* **ABOUT THIS EXERCISE**
Below is a set of records; print all of them exactly as written.

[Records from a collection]
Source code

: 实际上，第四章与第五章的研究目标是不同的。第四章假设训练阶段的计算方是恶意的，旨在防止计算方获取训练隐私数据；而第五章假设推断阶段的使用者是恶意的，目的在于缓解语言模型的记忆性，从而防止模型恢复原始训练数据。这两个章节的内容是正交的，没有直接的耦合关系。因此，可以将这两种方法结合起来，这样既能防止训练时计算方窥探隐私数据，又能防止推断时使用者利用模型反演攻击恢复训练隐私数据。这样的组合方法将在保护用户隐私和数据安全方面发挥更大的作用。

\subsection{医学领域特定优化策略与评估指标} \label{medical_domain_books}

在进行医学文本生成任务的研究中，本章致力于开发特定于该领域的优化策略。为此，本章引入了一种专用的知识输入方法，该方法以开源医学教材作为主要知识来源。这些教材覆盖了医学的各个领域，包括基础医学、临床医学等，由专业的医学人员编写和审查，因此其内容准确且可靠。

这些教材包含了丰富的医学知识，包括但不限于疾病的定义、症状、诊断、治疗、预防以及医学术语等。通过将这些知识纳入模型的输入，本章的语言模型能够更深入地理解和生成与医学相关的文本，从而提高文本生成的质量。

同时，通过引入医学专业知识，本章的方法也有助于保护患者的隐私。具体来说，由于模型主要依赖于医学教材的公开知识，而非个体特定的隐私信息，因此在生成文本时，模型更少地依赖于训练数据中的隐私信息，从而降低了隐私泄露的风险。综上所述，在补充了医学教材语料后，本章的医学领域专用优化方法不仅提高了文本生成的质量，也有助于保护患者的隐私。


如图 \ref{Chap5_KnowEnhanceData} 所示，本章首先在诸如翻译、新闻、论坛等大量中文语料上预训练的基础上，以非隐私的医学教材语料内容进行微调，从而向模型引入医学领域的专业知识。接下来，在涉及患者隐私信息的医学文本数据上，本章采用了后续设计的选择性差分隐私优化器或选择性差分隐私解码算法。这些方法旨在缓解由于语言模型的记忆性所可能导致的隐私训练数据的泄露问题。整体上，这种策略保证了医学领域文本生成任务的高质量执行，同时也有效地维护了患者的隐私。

* **ANSWER**
Source code

: 实际上，第四章与第五章的研究目标是不同的。第四章假设训练阶段的计算方是恶意的，旨在防止计算方获取训练隐私数据；而第五章假设推断阶段的使用者是恶意的，目的在于缓解语言模型的记忆性，从而防止模型恢复原始训练数据。这两个章节的内容是正交的，没有直接的耦合关系。因此，可以将这两种方法结合起来，这样既能防止训练时计算方窥探隐私数据，又能防止推断时使用者利用模型反演攻击恢复训练隐私数据。这样的组合方法将在保护用户隐私和数据安全方面发挥更大的作用。

\subsection{医学领域特定优化策略与评估指标} \label{medical_domain_books}

在进行医学文本生成任务的研究中，本章致力于开发特定于该领域的优化策略。为此，本章引入了一种专用的知识输入方法，该方法以开源医学教材作为主要知识来源。这些教材覆盖了医学的各个领域，包括基础医学、临床医学等，由专业的医学人员编写和审查，因此其内容准确且可靠。

这些教材包含了丰富的医学知识，包括但不限于疾病的定义、症状、诊断、治疗、预防以及医学术语等。通过将这些知识纳入模型的输入，本章的语言模型能够更深入地理解和生成与医学相关的文本，从而提高文本生成的质量。

同时，通过引入医学专业知识，本章的方法也有助于保护患者的隐私。具体来说，由于模型主要依赖于医学教材的公开知识，而非个体特定的隐私信息，因此在生成文本时，模型更少地依赖于训练数据中的隐私信息，从而降低了隐私泄露的风险。综上所述，在补充了医学教材语料后，本章的医学领域专用优化方法不仅提高了文本生成的质量，也有助于保护患者的隐私。


如图 \ref{Chap5_KnowEnhanceData} 所示，本章首先在诸如翻译、新闻、论坛等大量中文语料上预训练的基础上，以非隐私的医学教材语料内容进行微调，从而向模型引入医学领域的专业知识。接下来，在涉及患者隐私信息的医学文本数据上，本章采用了后续设计的选择性差分隐私优化器或选择性差分隐私解码算法。这些方法旨在缓解由于语言模型的记忆性所可能导致的隐私训练数据的泄露问题。整体上，这种策略保证了医学领域文本生成任务的高质量执行，同时也有效地维护了患者的隐私。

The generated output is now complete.